In July, Greek prosecutors announced a criminal investigation into 10 people, including four NGO workers, “for the offenses of facilitating the illegal entry of foreigners into Greek territory, espionage, complicating investigations by the Greek authorities, as well as other violations of the immigration code.” 

They were also accused of “providing substantial assistance to organized circuits of illegal trafficking of migrants.”

Police didn’t name any individuals or organizations, but Tommy Olsen, founder and head of Norway's Aegean Boat Report, learned from leaks to Greek media that they were being investigated and ripped the government that he said should have been doing the work left to the NGO's. 

Greek police didn’t respond to repeated requests for comment about the investigations, the paper said.

Olsen’s group publishes reports on Greece’s pushbacks and advises migrants and refugees once they have arrived ashore on how to prove they were in Greece, where the authorities are supposed to process any asylum claim they make, in case they are later pushed back.

Migrants send him photos and videos of distinctive landmarks on Greek islands such as churches and road signs, which can constitute evidence in case their legal rights are later violated, the report added.

“If the Greeks go through their phones and see that migrants shared information with me, they use this as evidence of human trafficking or that I’m trying to disrupt police work on the ground,” Olsen said.

Syrian NGO Josoor learned from leaks to Greek media in late 2020 that it was under investigation, said Natalie Gruber, co-founder and spokeswoman for the group, but that it hasn't been contacted by Greek police or prosecutors.

But team members left the country, intimidated by the news and fearful of being arrested and prosecuted instead of lauded. 

“I see this as just another part of the European border regime’s deterrence policy,” she said.

That was before the rapid fall of Afghanistan to the Taliban raised fears in the EU and Greece that waves of more refugees will try to get into Greece and the bloc through Turkey, which could use them as bargaining chips in demanding more money – the EU earlier agreed to send another 3 billion euros.
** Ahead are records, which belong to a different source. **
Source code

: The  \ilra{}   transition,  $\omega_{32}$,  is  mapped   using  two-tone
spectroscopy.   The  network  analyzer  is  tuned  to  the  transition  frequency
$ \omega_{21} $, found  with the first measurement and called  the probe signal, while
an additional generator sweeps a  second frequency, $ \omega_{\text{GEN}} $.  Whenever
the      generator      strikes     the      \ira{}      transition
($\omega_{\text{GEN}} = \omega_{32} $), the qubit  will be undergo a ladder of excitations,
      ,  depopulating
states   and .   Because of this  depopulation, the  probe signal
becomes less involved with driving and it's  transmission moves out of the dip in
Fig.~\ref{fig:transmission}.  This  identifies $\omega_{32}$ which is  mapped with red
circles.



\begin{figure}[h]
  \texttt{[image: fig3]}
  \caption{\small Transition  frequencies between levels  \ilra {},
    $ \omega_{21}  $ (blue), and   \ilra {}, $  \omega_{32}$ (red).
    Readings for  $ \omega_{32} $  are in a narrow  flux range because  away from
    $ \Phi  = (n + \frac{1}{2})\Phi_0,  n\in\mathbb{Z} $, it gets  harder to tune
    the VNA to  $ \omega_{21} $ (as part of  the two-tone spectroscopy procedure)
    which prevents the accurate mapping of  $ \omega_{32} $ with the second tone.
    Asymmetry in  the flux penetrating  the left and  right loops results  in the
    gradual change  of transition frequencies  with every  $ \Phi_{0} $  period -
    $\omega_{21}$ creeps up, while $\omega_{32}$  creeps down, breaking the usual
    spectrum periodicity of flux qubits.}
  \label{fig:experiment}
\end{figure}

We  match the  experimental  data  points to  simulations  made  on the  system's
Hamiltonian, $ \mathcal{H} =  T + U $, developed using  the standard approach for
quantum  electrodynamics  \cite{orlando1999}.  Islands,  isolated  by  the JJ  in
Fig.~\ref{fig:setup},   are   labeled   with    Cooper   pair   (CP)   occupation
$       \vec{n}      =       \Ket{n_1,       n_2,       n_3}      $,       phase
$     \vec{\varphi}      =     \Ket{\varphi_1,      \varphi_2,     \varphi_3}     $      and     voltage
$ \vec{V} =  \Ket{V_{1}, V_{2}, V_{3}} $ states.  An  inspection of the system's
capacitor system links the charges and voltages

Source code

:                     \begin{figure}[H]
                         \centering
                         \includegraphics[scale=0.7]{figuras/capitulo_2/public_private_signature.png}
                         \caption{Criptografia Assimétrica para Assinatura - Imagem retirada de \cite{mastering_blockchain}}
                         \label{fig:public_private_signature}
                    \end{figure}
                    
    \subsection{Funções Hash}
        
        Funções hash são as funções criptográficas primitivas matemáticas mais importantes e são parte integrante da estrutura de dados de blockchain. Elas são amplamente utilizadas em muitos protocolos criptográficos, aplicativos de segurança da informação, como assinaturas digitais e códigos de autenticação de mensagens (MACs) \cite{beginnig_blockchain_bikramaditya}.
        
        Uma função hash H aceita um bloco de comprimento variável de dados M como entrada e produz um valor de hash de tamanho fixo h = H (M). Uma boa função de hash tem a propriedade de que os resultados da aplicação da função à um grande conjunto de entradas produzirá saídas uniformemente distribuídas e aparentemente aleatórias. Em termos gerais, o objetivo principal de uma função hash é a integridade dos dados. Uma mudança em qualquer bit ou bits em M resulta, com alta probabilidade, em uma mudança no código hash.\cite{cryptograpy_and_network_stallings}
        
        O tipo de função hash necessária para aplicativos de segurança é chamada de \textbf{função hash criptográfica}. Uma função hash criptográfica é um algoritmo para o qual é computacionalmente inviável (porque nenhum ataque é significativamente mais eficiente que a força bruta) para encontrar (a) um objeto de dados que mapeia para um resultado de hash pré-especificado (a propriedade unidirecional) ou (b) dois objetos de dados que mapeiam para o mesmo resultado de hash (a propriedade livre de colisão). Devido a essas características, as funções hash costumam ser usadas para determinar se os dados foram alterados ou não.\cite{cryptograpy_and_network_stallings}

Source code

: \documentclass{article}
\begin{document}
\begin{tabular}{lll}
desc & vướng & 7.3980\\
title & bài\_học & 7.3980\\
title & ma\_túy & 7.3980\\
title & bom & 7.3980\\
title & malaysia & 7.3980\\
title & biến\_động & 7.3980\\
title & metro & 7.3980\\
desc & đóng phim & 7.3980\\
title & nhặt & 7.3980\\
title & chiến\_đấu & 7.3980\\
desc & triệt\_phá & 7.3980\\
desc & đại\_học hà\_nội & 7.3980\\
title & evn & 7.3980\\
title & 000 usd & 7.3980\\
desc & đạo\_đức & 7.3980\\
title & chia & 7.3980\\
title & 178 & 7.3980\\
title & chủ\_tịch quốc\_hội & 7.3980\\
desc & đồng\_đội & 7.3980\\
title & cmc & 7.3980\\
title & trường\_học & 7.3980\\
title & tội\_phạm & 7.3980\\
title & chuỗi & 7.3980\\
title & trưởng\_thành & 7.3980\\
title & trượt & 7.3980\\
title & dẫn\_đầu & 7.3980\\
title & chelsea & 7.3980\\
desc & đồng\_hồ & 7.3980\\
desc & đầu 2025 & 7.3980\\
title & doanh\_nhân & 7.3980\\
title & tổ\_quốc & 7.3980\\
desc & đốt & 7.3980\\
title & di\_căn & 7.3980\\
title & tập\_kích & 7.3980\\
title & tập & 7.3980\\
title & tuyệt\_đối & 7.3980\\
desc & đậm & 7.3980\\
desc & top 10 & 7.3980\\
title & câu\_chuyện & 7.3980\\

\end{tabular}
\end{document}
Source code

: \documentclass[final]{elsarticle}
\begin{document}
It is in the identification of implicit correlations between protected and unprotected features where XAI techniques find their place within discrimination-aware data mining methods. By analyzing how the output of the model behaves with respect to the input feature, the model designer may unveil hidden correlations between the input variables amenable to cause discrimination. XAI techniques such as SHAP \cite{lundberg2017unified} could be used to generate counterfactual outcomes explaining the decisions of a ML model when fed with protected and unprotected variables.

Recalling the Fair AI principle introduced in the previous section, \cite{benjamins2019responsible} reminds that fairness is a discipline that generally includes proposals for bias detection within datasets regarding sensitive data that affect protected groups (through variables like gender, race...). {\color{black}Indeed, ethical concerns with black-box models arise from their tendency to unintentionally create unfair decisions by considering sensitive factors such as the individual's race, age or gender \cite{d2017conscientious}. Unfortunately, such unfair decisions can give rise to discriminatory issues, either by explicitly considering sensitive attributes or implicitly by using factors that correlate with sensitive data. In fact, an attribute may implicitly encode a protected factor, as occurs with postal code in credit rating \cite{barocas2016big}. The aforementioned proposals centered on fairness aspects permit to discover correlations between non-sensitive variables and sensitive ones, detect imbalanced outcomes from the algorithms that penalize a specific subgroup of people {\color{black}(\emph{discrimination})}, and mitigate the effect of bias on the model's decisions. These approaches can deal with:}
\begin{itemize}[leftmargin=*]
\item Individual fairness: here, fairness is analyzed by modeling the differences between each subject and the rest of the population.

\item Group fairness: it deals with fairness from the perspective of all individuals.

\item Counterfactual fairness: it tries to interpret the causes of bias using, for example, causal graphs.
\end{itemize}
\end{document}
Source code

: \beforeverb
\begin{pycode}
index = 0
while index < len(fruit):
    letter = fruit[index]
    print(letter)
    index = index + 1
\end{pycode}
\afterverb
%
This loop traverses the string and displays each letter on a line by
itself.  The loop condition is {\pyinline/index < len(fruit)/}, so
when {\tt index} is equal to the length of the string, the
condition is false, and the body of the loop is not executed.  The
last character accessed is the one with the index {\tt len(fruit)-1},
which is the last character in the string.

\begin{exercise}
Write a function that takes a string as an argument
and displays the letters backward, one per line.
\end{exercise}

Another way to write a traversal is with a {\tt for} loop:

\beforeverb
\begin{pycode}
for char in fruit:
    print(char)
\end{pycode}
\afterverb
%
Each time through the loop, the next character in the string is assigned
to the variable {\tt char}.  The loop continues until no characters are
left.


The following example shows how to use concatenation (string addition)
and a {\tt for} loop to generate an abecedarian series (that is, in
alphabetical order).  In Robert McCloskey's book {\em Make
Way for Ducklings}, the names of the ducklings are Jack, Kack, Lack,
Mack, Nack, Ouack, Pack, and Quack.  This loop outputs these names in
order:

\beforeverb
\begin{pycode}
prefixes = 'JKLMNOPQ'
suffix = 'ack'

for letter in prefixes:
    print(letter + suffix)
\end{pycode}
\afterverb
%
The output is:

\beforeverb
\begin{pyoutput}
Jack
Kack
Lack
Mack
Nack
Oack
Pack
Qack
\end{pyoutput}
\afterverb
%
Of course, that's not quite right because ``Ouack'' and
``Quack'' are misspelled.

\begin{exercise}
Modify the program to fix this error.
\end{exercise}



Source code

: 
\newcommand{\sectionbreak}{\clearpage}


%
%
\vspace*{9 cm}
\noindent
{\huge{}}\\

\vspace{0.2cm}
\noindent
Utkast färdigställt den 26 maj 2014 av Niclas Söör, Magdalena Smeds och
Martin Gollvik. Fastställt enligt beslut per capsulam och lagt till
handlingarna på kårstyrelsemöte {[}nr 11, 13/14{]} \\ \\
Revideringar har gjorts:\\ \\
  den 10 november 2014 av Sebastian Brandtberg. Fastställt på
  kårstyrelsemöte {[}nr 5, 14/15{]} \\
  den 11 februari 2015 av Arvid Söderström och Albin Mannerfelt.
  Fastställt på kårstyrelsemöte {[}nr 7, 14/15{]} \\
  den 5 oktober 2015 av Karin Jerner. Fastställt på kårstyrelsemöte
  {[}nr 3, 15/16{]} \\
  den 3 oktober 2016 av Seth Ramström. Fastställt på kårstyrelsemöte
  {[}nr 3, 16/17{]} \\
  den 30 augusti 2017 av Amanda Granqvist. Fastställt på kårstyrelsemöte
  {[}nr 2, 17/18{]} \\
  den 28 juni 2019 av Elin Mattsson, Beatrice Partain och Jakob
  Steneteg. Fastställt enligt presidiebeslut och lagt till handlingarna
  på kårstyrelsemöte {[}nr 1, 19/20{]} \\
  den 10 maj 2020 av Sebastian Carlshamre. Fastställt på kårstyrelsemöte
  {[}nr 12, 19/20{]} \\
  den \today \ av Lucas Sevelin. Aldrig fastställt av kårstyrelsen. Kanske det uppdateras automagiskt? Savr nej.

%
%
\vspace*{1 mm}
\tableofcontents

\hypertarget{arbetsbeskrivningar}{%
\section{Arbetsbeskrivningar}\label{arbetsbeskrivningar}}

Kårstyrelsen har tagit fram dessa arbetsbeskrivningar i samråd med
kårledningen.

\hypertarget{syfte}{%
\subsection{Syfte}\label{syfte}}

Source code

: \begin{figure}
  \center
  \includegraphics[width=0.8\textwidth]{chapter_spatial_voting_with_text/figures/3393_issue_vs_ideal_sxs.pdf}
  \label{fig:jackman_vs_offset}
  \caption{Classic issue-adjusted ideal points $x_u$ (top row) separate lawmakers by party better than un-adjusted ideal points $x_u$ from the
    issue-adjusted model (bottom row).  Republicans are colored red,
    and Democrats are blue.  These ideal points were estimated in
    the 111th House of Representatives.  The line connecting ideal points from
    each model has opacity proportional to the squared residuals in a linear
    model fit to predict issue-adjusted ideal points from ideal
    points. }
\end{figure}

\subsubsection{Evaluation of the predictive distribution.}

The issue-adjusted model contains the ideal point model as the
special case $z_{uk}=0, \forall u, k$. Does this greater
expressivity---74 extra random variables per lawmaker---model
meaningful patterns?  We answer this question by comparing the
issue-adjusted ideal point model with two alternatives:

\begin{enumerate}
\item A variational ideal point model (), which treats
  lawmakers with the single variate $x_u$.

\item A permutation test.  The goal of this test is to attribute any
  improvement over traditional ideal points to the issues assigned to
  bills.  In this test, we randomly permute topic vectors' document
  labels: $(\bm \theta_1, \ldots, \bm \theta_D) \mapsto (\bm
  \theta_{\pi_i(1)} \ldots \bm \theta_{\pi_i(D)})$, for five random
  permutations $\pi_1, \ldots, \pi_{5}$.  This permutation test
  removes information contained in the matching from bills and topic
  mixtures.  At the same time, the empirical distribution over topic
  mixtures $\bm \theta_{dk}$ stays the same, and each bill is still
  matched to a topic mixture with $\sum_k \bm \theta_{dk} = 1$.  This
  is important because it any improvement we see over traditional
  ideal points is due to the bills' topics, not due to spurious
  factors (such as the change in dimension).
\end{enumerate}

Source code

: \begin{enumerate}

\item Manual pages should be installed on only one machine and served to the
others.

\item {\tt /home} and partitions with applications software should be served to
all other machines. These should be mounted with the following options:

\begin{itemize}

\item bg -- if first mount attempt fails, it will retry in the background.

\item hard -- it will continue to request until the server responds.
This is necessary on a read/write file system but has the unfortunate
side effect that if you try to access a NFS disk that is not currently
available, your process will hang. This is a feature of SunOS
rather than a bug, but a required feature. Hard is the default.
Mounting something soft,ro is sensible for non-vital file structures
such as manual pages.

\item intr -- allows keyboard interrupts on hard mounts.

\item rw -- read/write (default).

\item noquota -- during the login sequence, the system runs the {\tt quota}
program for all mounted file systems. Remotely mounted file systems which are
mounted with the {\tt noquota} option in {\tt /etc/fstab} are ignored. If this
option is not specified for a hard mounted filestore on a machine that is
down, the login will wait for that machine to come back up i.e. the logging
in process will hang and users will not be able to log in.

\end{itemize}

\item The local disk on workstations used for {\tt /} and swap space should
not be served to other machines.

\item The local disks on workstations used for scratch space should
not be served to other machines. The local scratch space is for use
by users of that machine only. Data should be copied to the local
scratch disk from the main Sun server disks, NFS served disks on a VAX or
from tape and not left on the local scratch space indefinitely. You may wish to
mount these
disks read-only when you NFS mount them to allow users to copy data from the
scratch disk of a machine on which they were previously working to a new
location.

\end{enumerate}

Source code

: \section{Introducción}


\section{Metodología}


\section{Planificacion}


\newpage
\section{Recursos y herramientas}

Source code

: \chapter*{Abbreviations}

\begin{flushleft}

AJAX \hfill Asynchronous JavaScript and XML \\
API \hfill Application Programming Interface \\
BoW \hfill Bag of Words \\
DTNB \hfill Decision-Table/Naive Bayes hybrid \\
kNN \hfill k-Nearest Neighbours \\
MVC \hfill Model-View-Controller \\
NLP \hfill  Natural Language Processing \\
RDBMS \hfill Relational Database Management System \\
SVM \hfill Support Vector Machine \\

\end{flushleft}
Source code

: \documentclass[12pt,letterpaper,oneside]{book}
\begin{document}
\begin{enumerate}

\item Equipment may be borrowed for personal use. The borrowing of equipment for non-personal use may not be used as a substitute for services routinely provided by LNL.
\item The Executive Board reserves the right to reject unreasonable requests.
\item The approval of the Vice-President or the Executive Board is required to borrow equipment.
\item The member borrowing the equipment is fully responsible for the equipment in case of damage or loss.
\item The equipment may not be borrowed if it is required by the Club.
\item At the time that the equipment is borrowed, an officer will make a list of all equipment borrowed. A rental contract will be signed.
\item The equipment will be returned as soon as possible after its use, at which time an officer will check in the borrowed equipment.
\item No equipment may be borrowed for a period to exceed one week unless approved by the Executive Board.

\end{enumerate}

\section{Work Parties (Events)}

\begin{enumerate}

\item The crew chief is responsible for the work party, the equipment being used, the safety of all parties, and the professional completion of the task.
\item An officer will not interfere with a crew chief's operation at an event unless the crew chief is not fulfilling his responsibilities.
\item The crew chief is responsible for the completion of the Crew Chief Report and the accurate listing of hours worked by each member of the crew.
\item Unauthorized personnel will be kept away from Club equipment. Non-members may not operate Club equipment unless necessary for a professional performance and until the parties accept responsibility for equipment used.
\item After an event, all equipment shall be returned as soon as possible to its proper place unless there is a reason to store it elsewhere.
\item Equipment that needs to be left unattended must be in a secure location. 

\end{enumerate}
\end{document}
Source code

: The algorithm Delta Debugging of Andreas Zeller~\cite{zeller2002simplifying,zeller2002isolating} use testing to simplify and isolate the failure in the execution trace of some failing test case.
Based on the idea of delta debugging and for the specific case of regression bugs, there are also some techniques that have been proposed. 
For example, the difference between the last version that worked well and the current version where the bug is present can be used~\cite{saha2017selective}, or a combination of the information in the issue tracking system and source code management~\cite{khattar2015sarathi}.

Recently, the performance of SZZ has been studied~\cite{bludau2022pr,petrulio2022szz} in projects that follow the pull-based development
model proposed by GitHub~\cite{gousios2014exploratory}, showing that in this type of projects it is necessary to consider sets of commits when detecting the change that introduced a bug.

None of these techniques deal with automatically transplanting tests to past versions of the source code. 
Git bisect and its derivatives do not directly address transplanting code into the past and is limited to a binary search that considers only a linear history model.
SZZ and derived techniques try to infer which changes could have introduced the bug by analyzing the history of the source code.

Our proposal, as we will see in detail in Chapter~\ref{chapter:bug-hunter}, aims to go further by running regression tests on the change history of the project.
In 2020, during the raging COVID-19 pandemic, Greece’s migration ministry began introducing stricter legal and regulatory criteria for NGOs and requiring them to submit to a lengthy registration process. About 65 aid groups working with migrants have been rejected under this process, although they are allowed to reapply, said Ragkavas, the ministry spokesman.

Greece also recently designated Turkey as a safe country for five major nationalities of migrants -Somali, Bangladeshi, Afghan, Pakistani and Syrian—meaning that they should seek asylum there instead.